In considering the biblical foundations of pastoral care in the bible we see that the care of Gods people began with the Patriarchs. The Old Testament portrays the pastoral images of prophets, priest, wise men, kings and judges who God appointed for the care of His people. It is from the pastoral images of rural settings like sheep and shepherds that we get the term ‘pastor’ (Dykstra,2005: 54).

We see in the Twenty-third Psalm a text that characterises the pastor/shepherd ministry as one who ‘offers presence and guidance toward the restoring of the soul’ (Patton, 2005: 3). Although shepherding is a vivid image of a pastor it is not the total function of a pastor. Everything ultimately needs to be interpreted through Jesus. Jesus is the focus, the lens through which we understand pastoral care. Jesus is the Good Shepherd, He is the gate, He secures, He protects the sheep and He is the one who ultimately gave his life for his sheep (Jn 10: 7-11 TNIV). He instructs us to care for one another, to love one another, and to care for his sheep. (Jn 21: 15-17).

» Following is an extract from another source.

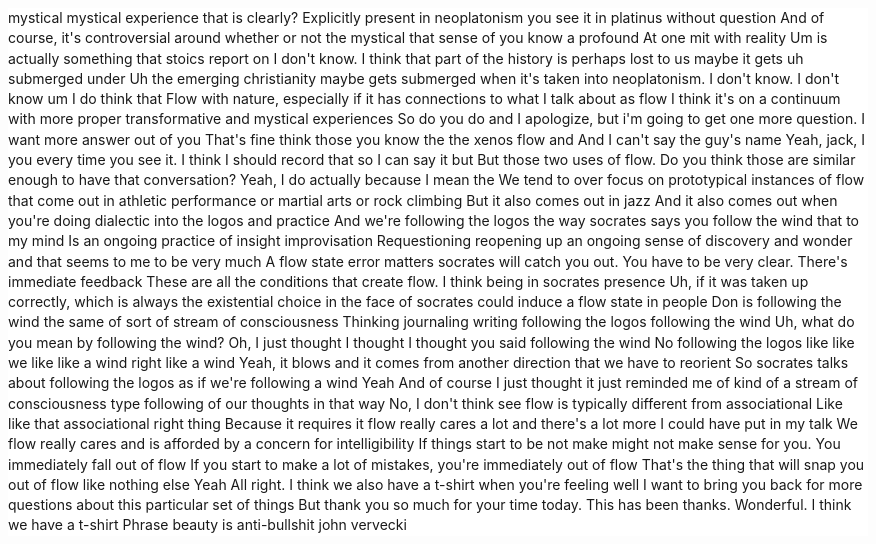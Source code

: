 mystical mystical experience that is clearly? Explicitly present in neoplatonism you see it in platinus without question And of course, it's controversial around whether or not the mystical that sense of you know a profound At one mit with reality Um is actually something that stoics report on I don't know. I think that part of the history is perhaps lost to us maybe it gets uh submerged under Uh the emerging christianity maybe gets submerged when it's taken into neoplatonism. I don't know. I don't know um I do think that Flow with nature, especially if it has connections to what I talk about as flow I think it's on a continuum with more proper transformative and mystical experiences So do you do and I apologize, but i'm going to get one more question. I want more answer out of you That's fine think those you know the the xenos flow and And I can't say the guy's name Yeah, jack, I you every time you see it. I think I should record that so I can say it but But those two uses of flow. Do you think those are similar enough to have that conversation? Yeah, I do actually because I mean the We tend to over focus on prototypical instances of flow that come out in athletic performance or martial arts or rock climbing But it also comes out in jazz And it also comes out when you're doing dialectic into the logos and practice And we're following the logos the way socrates says you follow the wind that to my mind Is an ongoing practice of insight improvisation Requestioning reopening up an ongoing sense of discovery and wonder and that seems to me to be very much A flow state error matters socrates will catch you out. You have to be very clear. There's immediate feedback These are all the conditions that create flow. I think being in socrates presence Uh, if it was taken up correctly, which is always the existential choice in the face of socrates could induce a flow state in people Don is following the wind the same of sort of stream of consciousness Thinking journaling writing following the logos following the wind Uh, what do you mean by following the wind? Oh, I just thought I thought I thought you said following the wind No following the logos like like we like like a wind right like a wind Yeah, it blows and it comes from another direction that we have to reorient So socrates talks about following the logos as if we're following a wind Yeah And of course I just thought it just reminded me of kind of a stream of consciousness type following of our thoughts in that way No, I don't think see flow is typically different from associational Like like that associational right thing Because it requires it flow really cares a lot and there's a lot more I could have put in my talk We flow really cares and is afforded by a concern for intelligibility If things start to be not make might not make sense for you. You immediately fall out of flow If you start to make a lot of mistakes, you're immediately out of flow That's the thing that will snap you out of flow like nothing else Yeah All right. I think we also have a t-shirt when you're feeling well I want to bring you back for more questions about this particular set of things But thank you so much for your time today. This has been thanks. Wonderful. I think we have a t-shirt Phrase beauty is anti-bullshit john vervecki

The overall goal of pastors should therefore be ‘the formation of the character of Christ within his people’ (Benner, 2003: 15).

Pastoral Care Definitions

It is helpful to look at some well known and respected definitions of pastoral care. This gives us a guide by which we can apply care, sustenance and healing to those in need. Literally defined, pastoral care may be seen as ‘the function of providing spiritual…orientated leadership’ (Everly,2008). Clebsch and Jaekles state that:

‘The ministry of the cure of souls, or pastoral care, consists of helping acts, done by representative Christian persons, directed towards the healing, sustaining, guiding, and reconciling of troubled persons’  (Jaekles, 1975, 1983: 4).
Another solid definition which gives us an eternal perspective is expressed by R. Hurding where he suggests that pastoral care is:  ‘The practical expression of the church’s concern for the everyday and ultimate needs of both its members and the community.’ (Hurding,1992: 45).
helping

Care Implementation

When looking at the implementation of care in the church, there are historically four primary functions of ministry for pastoral care. These have been the centre of the life and assignment of the church (Arnold, 1982: 78). These are the elements of healing, sustaining, guiding and reconciling which sit as the overarching template of appropriate care.

  • Healing: involves the idea of moving through an injury toward wholeness (Benner, 2003: 15).
  • Sustaining:refers to the support and care of the hurting person where the cure or healing is unlikely.
  • Reconciling: involves the restoration of damaged relationships including broken relationships with God  and with people.
  • Guiding: assisting people to make wise and prudent choices (Benner, 2003: 15). There are two elements to the function of guiding.
    • Inductive guidance which refers to what is taught or instructed and educative guidance which involves listening and drawing people out and helping them to find their way. Each of these functions ‘has as its aim the maintenance and strengthening of people’ (Arnold, 1982: 78).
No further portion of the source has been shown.